Department stores led the way with a 3.9 per cent growth in sales after a concerted campaign of discounting.

Following that theme clothing, footwear and personal accessories (+2.2 per cent) also had a better month.

Food and household goods both showed a marginal pick-up, while sales in cafes, restaurants and takeaways fell (-1 per cent).

Western Australia was the only state where sales fell, while South Australians (+1.1 per cent) and Tasmanians (+1.5 per cent) hit the shops.

External Link: retail tweet

Despite the pick up, overall retail sales are still growing at a fairly tepid 2.5 per cent over the year.

"Overall, the May survey detail is not as positive as the headline figure suggests," Westpac's Matthew Hassan said.

"A lacklustre consumer, competitive pressures and price discounting still look to be clear headwinds for the retail sector.

Looking forward, price discounting may ease a touch with the introduction of GST on low value imported goods from July 1, which will affect the pricing and availability of offshore based online retail competitors."

However, Mr Hassan said the housing slowdown was likely to have some dampening impact on spending as well.

Capital Economics' Paul Dales said the figures suggested households were still coping well with the combination of low income growth and falling house prices.

"Unfortunately, we doubt that will last. And the recent rise in global trade tensions remains a big risk for a small, open economy like Australia," Mr Dales said.

External Link: Retail sales Trade surplus survives big downward revision

While ABS ratcheted up their retail numbers, it took the knife to previously published trade data.

The May trade balance came in at a lower-than-expected $827 million surplus — the market had expected $1.3 billion.

However, that was a 75 per cent increase on April, where the $1 billion surplus was suddenly wound back to $427 million.

March's blockbuster $1.7 billion surplus has become $1.1 billion on closer examination.

External Link: trade tweet

NAB's David de Garis said despite the month-to-month noise, Australia was still notching up trade surpluses, though at a lower level and thus potentially less growth supportive than in the first quarter.

"Both exports and imports rose strongly [exports +4 per cent, imports +3 per cent], indicative of still vibrant two way trade," Mr de Garis said.

The surge in imports was largely due to higher oil prices, while the export performance was again underpinned by the resources sector.

The completion of LNG terminals in Queensland, coupled with higher global oil prices, has seen LNG exports rise 25 per cent over the year.
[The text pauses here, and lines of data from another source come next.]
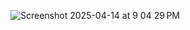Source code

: ![Screenshot 2025-04-14 at 9 04 29 PM](https://github.com/user-attachments/assets/b25315d6-72bd-4ccd-9bc7-bd05586f8476)
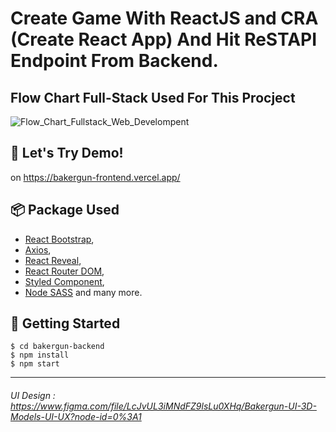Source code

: # Create Game With ReactJS and CRA (Create React App) And Hit  ReSTAPI Endpoint From Backend.

## Flow Chart Full-Stack Used For This Procject
![Flow_Chart_Fullstack_Web_Develompent](https://res.cloudinary.com/dsv9w1ey3/image/upload/v1604595086/github-images/Fullstack_Web_Developers_Simple_Flow_Chart_zpdn9t.png)

## 🏓 Let's Try Demo! 
on https://bakergun-frontend.vercel.app/

## 📦 Package Used
  - [React Bootstrap](https://github.com/react-bootstrap/react-bootstrap),
  - [Axios](https://github.com/axios/axios),
  - [React Reveal](https://github.com/rnosov/react-reveal),
  - [React Router DOM](https://github.com/ReactTraining/react-router),
  - [Styled Component](https://github.com/styled-components/styled-components),
  - [Node SASS](https://github.com/sass/node-sass) and many more.

## 🚀 Getting Started 
    $ cd bakergun-backend
    $ npm install
    $ npm start

---

###### UI Design : https://www.figma.com/file/LcJvUL3iMNdFZ9lsLu0XHq/Bakergun-UI-3D-Models-UI-UX?node-id=0%3A1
JP Morgan's Tom Kennedy said while LNG has been a standout performer, its impact on GDP growth would fade as peak production is hit.

"This is important from GDP perspective given the large contribution from net trade to GDP in 1Q and means domestic demand growth will need to accelerate in the second half of 2018 for the RBA's lofty real GDP forecasts to be achieved," Mr Kennedy said.

Capital Economics Paul Dales said the retail and trade data taken together were broadly neutral for GDP.

"It looks as though a rebound in consumption growth will broadly offset a weakening in the external sector in the second quarter to keep the Australian economy cruising along nicely in the second quarter," he said.